The clergy often turned a blind eye to historical atrocities like the enslavement of the aboriginal people or in the modern-era political oppression and worse, like the Argentine military government's infamous "Dirty War" against leftists in the late 1970's that claimed tens of thousands of lives. Wracked by that and similar scandals and slow to respond to competition, the old church lost much of its religious monopoly to energetic faiths that still preach the Gospels, but are perceived as doing so with more sincere charisma, energy and devotion to social justice than the old church.
 
It is estimated that almost 40% of the world's 1.2 billion Catholics live in North or South America. Brazil alone has 130 million, Mexico another 96 million and Argentina over 30 million. The United States has 74 million Catholics, and at least a third of them are Latino. But while still the dominant religion, from the near unanimity of my childhood, the Catholic Church in the New World has shrunken to less than 70% of Christians and the number is shrinking at an accelerated pace. In recent years, a new king of evangelical Catholicism has injected new energy into many Latino congregations, but it may not be enough to stem the outgoing tide.
 
As everyone knows, there are severe challenges facing the Church, including the financial and sexual abuse scandals that have spread misery, called into profound question doctrines like celibacy and devastated the Church's credibility among millions. Those scandals probably forced Pope Benedict XVI into extraordinary retirement. With all that, this loss of Latino followers that I've been describing must have weighed heavily on the minds of the 115 cardinals who selected Cardinal Jorge Mario Bergoglio to be the pope.
 
Spanish-speaking, born in Buenos Aires of Italian immigrant parents, Pope Francis is the first non-European pontiff since the Dark Ages. Elation throughout the Latino world followed his election.
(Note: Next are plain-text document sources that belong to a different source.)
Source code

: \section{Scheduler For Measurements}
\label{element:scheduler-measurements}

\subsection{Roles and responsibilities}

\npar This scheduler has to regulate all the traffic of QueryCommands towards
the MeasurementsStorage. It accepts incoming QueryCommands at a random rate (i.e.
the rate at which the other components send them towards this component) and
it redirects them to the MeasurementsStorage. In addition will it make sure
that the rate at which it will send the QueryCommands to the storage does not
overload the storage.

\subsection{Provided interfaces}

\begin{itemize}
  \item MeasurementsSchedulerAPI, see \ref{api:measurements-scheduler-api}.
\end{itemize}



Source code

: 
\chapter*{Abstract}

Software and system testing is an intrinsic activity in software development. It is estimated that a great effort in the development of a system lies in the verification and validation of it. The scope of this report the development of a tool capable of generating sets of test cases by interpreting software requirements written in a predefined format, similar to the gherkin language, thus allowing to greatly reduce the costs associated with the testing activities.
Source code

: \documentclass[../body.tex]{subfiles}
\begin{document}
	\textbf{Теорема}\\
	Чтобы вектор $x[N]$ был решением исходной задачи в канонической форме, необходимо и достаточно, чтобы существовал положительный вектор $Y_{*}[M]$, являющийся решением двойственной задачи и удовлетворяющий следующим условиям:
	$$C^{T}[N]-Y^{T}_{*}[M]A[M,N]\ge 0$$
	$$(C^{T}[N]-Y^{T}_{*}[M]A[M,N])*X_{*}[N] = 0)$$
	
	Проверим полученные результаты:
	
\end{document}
Argentina is ecstatic. But some worry whether at 76 he is too old, or too theologically conservative or even perhaps not totally innocent of involvement in the dirty politics of his nation's troubled past. Still, his humility and humanity shine through those misgivings and the elaborate rituals.
 
By now his story is well-known, how he rejected the trappings of power and wealth to minister to the poor and hungry. Whether this good and decent and Spanish-speaking man stops the precipitous decline of Latino Catholicism will depend on whether he can re-energize the priesthood, and convince congregants that he will lead the Church away from static homilies and the politics of appeasement and turn back to the teachings of Christ, Latino-style.